Die Sammlung: Timeline

„Am Anfang stand, wie es mit großen Ideen so geht, eine einfache Beobachtung. Walter Kempowski saß 1948 hungrig und beschmutzt in einem Güterwaggon, der ihn, von einem sowjetischen Militärgericht zu 25 Jahren Zwangsarbeit verurteilt, nach Bautzen bringen sollte. Bei einem Halt beobachtet er durch eine Ritze im Bretterverschlag ein spazierendes Ehepaar, sie im Blümchenkleid, er in Knickerbockern, sorglos im Sonnenschein. Das hat ihm den Schock von der Gleichzeitigkeit des Unvereinbaren versetzt. Wie viel Glück und Unglück, Harmloses und Tragisches, Lebensbedrohendes und Idyllisches stapeln sich in jeder Weltsekunde aufeinander! Das ist so unendlich, so unfassbar wie die Zahlen, die zwischen eins und zwei liegen.“ (Iris Radisch über Walter Kempowski, „Das Echolot, Abgesang ’45, Ein kollektives Tagebuch“)

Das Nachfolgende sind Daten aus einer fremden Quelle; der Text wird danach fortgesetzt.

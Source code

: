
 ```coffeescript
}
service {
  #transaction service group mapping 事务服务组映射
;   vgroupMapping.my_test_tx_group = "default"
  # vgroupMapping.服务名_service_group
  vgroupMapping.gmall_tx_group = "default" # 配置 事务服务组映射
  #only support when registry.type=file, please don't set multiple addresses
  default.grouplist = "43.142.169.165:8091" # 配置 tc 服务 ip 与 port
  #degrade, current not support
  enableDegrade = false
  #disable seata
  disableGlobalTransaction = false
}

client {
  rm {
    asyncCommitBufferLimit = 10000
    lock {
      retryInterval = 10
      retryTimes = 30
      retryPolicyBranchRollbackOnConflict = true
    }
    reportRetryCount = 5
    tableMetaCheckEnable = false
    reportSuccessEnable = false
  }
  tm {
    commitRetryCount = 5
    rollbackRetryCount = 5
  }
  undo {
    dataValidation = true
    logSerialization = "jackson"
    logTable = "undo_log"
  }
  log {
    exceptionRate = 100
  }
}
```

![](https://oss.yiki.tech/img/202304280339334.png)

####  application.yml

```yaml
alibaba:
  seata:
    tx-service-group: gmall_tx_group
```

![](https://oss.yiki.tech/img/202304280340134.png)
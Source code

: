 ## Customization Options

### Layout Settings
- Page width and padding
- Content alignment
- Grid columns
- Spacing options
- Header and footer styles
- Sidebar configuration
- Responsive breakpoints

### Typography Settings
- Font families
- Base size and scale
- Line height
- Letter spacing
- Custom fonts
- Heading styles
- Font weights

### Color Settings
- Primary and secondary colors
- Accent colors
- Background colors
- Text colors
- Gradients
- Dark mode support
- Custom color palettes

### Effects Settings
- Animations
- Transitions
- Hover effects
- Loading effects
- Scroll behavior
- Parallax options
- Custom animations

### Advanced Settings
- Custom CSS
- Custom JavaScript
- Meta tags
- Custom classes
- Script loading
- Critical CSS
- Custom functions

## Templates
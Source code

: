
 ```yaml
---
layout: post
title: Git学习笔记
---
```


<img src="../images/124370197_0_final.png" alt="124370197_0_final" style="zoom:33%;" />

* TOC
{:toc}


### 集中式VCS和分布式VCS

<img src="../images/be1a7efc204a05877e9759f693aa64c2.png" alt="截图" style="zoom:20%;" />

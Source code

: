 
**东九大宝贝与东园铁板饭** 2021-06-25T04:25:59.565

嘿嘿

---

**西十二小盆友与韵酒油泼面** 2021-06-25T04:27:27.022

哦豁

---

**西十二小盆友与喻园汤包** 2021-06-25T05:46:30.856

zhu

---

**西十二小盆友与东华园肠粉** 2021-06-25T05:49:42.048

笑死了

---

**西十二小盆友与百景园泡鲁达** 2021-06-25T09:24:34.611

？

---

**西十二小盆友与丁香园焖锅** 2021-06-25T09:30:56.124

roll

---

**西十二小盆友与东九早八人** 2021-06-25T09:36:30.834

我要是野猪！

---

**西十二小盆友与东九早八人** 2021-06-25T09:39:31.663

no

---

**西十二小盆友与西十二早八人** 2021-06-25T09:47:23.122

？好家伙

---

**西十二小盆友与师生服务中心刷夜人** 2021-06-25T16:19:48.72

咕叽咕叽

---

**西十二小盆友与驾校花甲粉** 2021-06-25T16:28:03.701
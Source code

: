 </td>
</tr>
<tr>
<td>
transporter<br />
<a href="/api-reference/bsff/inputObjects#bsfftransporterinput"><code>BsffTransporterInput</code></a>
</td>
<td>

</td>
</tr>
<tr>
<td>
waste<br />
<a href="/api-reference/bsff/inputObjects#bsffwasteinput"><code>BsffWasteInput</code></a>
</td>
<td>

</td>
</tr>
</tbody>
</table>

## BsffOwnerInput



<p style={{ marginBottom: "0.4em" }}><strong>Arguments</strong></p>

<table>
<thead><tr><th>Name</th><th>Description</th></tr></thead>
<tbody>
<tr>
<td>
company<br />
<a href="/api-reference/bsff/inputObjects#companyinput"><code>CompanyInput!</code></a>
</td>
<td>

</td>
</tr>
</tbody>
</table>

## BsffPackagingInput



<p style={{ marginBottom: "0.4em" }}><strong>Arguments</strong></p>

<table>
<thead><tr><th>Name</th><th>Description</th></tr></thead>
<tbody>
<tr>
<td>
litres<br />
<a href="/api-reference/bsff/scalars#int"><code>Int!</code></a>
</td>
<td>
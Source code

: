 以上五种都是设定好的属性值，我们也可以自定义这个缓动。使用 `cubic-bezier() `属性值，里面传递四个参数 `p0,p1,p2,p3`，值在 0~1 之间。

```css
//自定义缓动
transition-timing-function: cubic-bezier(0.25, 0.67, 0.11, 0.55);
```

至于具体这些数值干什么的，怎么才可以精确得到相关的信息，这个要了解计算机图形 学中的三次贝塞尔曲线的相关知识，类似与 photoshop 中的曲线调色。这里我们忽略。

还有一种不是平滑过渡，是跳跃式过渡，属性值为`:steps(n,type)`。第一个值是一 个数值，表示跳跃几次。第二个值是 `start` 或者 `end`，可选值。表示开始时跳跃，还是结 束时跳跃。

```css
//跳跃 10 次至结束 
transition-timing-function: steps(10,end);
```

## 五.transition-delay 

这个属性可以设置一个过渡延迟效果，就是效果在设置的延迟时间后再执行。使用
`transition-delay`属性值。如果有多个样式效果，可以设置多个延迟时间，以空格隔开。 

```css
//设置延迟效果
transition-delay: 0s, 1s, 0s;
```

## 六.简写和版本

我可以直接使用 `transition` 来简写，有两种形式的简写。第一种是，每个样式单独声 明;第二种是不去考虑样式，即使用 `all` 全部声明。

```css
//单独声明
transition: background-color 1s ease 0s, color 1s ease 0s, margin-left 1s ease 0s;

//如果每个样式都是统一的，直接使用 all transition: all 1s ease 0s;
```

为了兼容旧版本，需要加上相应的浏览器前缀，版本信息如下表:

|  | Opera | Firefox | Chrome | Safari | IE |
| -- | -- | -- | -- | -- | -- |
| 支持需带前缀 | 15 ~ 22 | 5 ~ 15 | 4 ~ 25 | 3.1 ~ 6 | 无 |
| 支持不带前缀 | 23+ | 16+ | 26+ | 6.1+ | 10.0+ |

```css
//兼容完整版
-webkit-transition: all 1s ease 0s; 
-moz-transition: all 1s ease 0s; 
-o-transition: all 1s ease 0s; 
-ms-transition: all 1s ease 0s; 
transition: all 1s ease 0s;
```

Die Idee für die Fotosammlung knüpft an diese Beschreibung an. Sie basiert auf der Gleichzeitigkeit und Unvereinbarkeit von Ereignissen zwischen August 1989 und Januar 1990. Foto­grafinnen und Fotografen wurden um ein persönliches Bild für diesen historisch bedeut­samen Zeitraum in Deutschland gebeten. Manche gaben ein Bild, andere mehrere. Nicht für jeden Tag ließ sich ein Bild finden. Daher sind auch die kalendarischen Lücken Bestandteil des Projekts. Im Vordergrund steht der schweifende Blick, der historisch und persönlich Bedeutendes und Marginales gleichermaßen aufgreift und nicht auf die voll­ständige Erfassung oder gar Repräsentation wichtiger historischer Ereignisse abzielt. Auf diese Weise erzeugt „Zu Protokoll“ eine multiperspektivische Chronik des Herbstes 1989. Eine lineare Erzählung wird damit bewusst vermieden. Die meisten Fotografien sind eher beiläufig entstanden. Erst mit dem Rückblick wurden sie von den Autoren aus ihren Archiven als ein Zeugnis dieser Zeit ausgewählt. Fast alle haben dazu ihre Erinnerungen aufgeschrieben oder Textdokumente aus der Entstehungszeit zur Verfügung gestellt.